21 Sep 2016

Press Release - The Launch of Mime Industries

Mime Industries enables people to learn through play and exploration of technology. Their groundbreaking build-it-yourself kits have inspired children and adults to break through their own barriers and learn to build and code whilst having fun. Their products are simple to build and can be easily understood. Meaning you can use them to learn and play, adding your own imagination to make something great.

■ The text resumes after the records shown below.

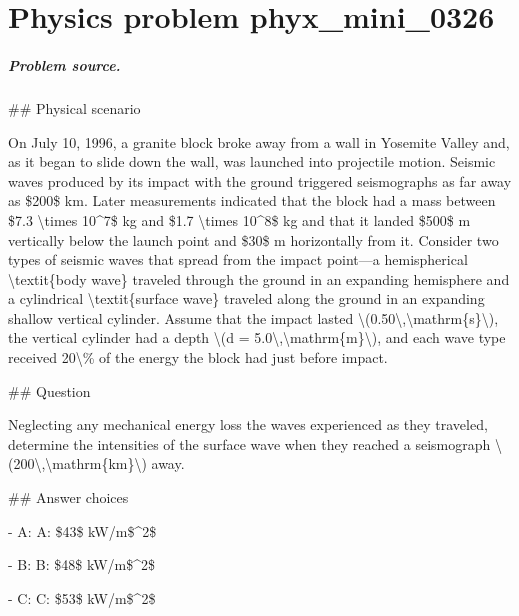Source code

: 
\chapter{Physics problem phyx\_mini\_0326}
\label{ch:PhyXMiniProblems_problem_phyx_mini_0326}

\paragraph{Problem source.}
\#\# Physical scenario

On July 10, 1996, a granite block broke away from a wall in Yosemite Valley and, as it began to slide down the wall, was launched into projectile motion. Seismic waves produced by its impact with the ground triggered seismographs as far away as \$200\$ km. Later measurements indicated that the block had a mass between \$7.3 \textbackslash{}times 10\textasciicircum{}7\$ kg and \$1.7 \textbackslash{}times 10\textasciicircum{}8\$ kg and that it landed \$500\$ m vertically below the launch point and \$30\$ m horizontally from it. Consider two types of seismic waves that spread from the impact point—a hemispherical \textbackslash{}textit\{body wave\} traveled through the ground in an expanding hemisphere and a cylindrical \textbackslash{}textit\{surface wave\} traveled along the ground in an expanding shallow vertical cylinder. Assume that the impact lasted \textbackslash{}(0.50\textbackslash{},\textbackslash{}mathrm\{s\}\textbackslash{}), the vertical cylinder had a depth \textbackslash{}(d = 5.0\textbackslash{},\textbackslash{}mathrm\{m\}\textbackslash{}), and each wave type received 20\textbackslash{}\% of the energy the block had just before impact.

\#\# Question

Neglecting any mechanical energy loss the waves experienced as they traveled, determine the intensities of the surface wave when they reached a seismograph \textbackslash{}(200\textbackslash{},\textbackslash{}mathrm\{km\}\textbackslash{}) away.

\#\# Answer choices

- A: A: \$43\$ kW/m\$\textasciicircum{}2\$

- B: B: \$48\$ kW/m\$\textasciicircum{}2\$

- C: C: \$53\$ kW/m\$\textasciicircum{}2\$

All Mime Industries products are fully Open Source. This means that as well as providing the physical and computational parts you need to build them we provide all of the design and production files you need to reproduce them. It also means that people all over the world can build them from just the plans! They believe by sharing their ideas freely you can learn more from the products, and they can learn more from you!

Kids building Mirobot

History

Mime Industries was formed from two independent companies. Mirobot and MeArm Robotics. Both had great success with their own laser cut, open source robot kits, but their founders Ben Pirt and Benjamin Gray thought that together they’d have a better chance of taking over the world!

Ben Pirt

Ben Pirt has been working as a CTO in startups since 2002 when he founded the energy monitoring hardware company Onzo. Since then he’s worked on platforms for the Internet of Things (Pachube / Xively) and on renewable technologies for the developing world. After creating Mirobot in his spare time for his two kids he decided to shift it up a gear and make it a product others could use. Two successful Kickstarters later and Mirobot is being used in over 50 countries around the world to help kids learn about technology, coding and engineering.

Ben Gray

Benjamin Gray has been around the Maker scene since 2003 when he founded Phenoptix, an online purveyor of fine electronic goods. Since then he’s completed a PhD in Theoretical Chemistry, attended Oktoberfest five times, run a couple of marathons and fathered three wonderful children. Also over a few days in 2014, with the help of a friend, he stumbled on the viral success of the MeArm which went on to raise nearly £25k on Kickstarter.